Es muy difícil calcularlo. Nuestro problema económico es que los costes de producción nos han aumentado considerablemente; el cambio climático también nos trae un aumento de esos costes. Pero el problema es que el precio que pedimos por nuestros productos son cada vez más bajos. Tenemos un problema real de rentabilidad. No podemos estar cobrando por lo que vendemos menos de lo que cobrábamos hace 25 años y teniendo que asumir unos costes de producción que cada día son más altos.

Todo esto se suma a un contexto de cambio climático donde los riesgos son cada vez mayores. Por eso, esperamos poder conseguir unos seguros agrarios que cubran todas las dificultades que estamos teniendo y que sean asequibles para los agricultores y ganaderos.

Antes hacía referencia a las emisiones de gases de efecto invernadero del sector. ¿Qué puede hacer el sector agrícola para reducir su contribución al calentamiento global?

Estamos haciendo un proyecto que se llama InfoAdapta. Vamos por el tercer año, y precisamente lo que hace este programa es adaptar la agricultura y la ganadería al cambio climático. 

Creemos que son muchas las cosas que se pueden hacer: cuidando los suelos labrando menos; el uso de cubierta vegetal en el cultivo del olivo, que constituye un importante sumidero de CO2; en muchos casos se está haciendo ya siembra directa, usando el rastrojo de la cosecha del año anterior… Hacemos muchas cosas, y más que estamos dispuestos a hacer, pero necesitamos el apoyo de las administraciones. 

Sinceramente, la agricultura y la ganadería, más que un problema, son parte de la solución al cambio climático. España debería convertirse en el laboratorio del cambio climático de Europa. En el sur estamos sufriendo muchas cosas que todavía no han llegado al resto de zonas. 

¿Qué potencial tiene la ganadería para combatir el cambio climático?

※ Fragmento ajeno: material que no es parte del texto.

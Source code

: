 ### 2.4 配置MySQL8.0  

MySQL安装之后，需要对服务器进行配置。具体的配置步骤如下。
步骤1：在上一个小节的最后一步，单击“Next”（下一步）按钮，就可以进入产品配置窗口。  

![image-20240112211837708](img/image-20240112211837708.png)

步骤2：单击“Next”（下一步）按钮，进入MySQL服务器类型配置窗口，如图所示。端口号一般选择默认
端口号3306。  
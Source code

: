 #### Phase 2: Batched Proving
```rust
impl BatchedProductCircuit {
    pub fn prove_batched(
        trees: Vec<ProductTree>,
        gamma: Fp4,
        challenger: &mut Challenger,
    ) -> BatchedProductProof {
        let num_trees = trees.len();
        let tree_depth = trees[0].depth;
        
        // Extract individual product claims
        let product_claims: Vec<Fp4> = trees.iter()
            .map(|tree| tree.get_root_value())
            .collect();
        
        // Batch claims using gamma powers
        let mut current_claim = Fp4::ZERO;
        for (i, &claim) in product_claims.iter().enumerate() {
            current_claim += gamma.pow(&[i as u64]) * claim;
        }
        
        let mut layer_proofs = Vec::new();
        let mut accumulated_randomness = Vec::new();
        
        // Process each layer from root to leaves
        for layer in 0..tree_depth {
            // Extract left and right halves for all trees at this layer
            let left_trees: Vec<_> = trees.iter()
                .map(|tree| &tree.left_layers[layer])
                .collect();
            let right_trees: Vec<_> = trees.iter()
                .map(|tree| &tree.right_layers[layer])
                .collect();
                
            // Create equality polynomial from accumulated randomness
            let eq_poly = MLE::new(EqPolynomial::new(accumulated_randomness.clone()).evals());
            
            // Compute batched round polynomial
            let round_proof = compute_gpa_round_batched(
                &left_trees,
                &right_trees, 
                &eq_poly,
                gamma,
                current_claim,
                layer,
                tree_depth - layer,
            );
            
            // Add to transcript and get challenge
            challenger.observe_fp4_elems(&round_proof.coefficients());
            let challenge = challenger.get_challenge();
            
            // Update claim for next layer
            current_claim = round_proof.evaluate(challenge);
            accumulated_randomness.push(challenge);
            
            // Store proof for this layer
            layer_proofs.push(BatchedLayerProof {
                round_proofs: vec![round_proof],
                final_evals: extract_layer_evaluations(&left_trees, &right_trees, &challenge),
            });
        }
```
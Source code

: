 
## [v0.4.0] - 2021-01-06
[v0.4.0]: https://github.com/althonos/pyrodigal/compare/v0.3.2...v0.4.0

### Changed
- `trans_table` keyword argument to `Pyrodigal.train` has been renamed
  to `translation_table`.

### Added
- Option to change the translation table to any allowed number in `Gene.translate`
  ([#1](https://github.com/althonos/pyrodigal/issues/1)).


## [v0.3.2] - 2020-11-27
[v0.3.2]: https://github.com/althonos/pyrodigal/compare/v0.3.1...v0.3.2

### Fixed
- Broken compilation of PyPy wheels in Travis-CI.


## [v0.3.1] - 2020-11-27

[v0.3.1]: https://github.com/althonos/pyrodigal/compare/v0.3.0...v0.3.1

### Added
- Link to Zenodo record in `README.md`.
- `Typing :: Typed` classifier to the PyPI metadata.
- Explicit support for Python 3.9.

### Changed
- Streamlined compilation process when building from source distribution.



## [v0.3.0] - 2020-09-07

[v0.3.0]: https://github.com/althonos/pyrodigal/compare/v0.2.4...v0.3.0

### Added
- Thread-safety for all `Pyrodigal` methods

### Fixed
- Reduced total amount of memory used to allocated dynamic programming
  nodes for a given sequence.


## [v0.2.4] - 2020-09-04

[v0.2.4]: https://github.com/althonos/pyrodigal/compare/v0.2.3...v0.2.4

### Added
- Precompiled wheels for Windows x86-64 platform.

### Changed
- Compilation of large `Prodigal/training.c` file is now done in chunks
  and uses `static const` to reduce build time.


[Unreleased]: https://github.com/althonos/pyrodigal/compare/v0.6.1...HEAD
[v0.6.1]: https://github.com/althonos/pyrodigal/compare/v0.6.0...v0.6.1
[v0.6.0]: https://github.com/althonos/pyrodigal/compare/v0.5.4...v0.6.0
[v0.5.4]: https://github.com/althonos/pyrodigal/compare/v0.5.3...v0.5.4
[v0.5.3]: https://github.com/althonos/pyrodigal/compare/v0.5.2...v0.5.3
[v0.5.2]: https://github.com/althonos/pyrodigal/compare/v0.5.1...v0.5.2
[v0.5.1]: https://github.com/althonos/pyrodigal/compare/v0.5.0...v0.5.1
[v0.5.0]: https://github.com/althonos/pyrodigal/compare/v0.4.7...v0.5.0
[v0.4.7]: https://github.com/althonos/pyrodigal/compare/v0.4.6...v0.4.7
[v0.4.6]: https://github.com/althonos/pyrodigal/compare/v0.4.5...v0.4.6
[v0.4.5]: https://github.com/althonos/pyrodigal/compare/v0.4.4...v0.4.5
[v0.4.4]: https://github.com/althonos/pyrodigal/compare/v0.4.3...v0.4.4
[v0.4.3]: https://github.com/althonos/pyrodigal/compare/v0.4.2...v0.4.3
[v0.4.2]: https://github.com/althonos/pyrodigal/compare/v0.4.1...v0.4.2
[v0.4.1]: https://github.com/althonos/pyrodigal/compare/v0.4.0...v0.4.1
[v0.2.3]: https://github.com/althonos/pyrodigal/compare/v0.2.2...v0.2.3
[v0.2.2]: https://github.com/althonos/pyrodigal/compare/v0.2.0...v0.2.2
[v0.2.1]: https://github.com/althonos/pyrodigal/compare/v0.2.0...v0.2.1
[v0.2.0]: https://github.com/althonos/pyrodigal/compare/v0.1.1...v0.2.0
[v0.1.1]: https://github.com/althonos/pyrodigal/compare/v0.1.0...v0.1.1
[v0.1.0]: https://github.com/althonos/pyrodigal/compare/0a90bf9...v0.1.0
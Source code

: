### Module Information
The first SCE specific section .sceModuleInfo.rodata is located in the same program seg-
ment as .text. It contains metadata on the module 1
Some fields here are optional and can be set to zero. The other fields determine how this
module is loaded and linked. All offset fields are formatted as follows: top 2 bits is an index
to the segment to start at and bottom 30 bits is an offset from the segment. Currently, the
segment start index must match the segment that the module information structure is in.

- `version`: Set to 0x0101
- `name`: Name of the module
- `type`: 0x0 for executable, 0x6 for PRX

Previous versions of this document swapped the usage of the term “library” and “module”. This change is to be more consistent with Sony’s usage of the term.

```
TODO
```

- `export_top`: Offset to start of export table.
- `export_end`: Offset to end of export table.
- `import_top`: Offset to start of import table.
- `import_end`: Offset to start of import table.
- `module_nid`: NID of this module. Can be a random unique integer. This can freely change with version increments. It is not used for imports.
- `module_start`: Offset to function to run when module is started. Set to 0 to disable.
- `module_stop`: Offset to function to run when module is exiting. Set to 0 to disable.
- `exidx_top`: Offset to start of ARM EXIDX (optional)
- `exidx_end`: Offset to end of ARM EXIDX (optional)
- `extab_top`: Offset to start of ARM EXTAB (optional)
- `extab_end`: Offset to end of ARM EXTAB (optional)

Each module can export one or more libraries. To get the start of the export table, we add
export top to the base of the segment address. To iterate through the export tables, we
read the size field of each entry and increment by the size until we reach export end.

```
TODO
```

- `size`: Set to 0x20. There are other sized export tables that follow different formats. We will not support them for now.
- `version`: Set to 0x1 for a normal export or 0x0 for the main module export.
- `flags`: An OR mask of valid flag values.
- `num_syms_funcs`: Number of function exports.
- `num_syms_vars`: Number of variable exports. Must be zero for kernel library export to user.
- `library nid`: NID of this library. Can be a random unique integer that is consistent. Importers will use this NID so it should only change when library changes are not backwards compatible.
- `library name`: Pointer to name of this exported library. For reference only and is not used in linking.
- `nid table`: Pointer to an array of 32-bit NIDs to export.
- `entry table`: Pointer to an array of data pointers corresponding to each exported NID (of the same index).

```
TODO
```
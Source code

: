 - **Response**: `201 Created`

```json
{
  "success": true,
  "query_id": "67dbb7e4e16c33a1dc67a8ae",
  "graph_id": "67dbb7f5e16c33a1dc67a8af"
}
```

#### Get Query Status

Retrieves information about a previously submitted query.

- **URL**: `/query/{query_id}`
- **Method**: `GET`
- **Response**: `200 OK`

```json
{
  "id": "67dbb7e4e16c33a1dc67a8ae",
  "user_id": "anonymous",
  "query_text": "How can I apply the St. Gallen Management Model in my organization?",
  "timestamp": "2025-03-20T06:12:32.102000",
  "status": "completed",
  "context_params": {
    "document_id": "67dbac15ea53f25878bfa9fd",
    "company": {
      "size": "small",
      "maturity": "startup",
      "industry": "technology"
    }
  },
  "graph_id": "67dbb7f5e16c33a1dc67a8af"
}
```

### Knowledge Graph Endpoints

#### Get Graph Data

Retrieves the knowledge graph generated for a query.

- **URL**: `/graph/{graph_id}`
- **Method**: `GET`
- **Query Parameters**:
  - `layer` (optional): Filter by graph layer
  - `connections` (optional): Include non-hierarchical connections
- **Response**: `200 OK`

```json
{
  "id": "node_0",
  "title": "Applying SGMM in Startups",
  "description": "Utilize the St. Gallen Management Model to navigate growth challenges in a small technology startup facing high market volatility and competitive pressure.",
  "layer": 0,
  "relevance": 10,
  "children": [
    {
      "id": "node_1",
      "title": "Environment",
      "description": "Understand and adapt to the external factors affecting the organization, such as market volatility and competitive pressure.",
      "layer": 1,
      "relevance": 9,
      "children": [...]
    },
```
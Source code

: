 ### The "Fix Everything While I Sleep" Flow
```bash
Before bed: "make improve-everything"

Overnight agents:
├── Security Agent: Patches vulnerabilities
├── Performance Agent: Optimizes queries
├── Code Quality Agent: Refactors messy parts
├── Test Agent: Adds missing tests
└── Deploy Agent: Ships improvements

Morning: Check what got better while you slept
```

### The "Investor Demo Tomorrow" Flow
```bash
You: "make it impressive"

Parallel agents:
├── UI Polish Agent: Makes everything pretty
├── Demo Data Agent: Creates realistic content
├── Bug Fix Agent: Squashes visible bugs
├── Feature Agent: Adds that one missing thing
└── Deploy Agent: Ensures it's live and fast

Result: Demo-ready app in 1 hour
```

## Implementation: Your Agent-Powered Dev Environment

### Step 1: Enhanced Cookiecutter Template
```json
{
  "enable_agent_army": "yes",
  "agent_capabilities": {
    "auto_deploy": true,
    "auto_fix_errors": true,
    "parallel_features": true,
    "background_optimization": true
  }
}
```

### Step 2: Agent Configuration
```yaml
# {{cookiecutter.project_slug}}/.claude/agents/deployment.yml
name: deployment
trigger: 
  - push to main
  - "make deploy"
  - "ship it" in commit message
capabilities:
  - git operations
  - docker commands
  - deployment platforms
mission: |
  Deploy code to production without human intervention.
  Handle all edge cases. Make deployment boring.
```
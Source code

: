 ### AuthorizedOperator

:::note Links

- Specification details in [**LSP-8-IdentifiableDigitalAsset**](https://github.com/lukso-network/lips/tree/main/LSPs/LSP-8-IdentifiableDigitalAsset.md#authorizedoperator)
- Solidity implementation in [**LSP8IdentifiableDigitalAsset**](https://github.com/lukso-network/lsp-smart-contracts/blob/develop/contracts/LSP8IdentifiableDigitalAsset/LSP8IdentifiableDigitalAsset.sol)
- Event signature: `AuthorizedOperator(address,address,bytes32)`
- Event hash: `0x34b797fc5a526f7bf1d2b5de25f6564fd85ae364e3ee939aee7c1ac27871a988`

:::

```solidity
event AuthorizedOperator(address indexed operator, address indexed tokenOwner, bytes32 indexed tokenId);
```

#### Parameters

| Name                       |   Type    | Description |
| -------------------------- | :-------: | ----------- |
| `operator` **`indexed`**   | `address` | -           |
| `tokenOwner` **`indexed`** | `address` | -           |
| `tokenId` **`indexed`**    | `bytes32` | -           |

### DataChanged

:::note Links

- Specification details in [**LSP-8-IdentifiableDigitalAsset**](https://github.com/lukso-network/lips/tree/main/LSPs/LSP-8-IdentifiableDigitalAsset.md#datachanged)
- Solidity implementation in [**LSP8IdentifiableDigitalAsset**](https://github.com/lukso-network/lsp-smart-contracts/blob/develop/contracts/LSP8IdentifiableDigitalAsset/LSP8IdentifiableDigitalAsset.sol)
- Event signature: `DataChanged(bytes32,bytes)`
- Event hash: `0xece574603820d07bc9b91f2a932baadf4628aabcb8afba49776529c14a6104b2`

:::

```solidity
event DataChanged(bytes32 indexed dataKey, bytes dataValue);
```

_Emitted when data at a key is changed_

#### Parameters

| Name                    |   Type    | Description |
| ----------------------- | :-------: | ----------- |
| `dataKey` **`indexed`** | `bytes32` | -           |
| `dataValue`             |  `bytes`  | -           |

La ganadería está haciendo esfuerzos muy importantes para cumplir las normas que se le están exigiendo. La ganadería principal que tenemos en nuestro país es extensiva, que creo que es un modelo que tenemos que potenciar. No solo porque se produzca con más calidad, sino que, cuando tienes al ganado pastando en el campo, está sirviendo para que el monte no esté abandonado y se produzcan incendios. Se ha demostrado con ejemplos concretos que la ganadería está haciendo una función muy importante.

Hemos visto lo que pasa en Australia, el Amazonia… En España tenemos que combatir eso teniendo a ganaderos con sus rebaños. Ellos están todos los días en el campo y son los primeros que ven un problema y pueden dar la voz de alarma.

Personalmente, ¿qué es lo que más le preocupa de la crisis climática?

Me preocupa que al final no estemos preparados para combatirlo. Sabemos que el problema es real y que tenemos que hacerle frente. Esta es una realidad que nadie puede negar. En mi vida he visto los fenómenos que podemos ver, sin ir más lejos, estos días en España. Y sabemos que irán a más.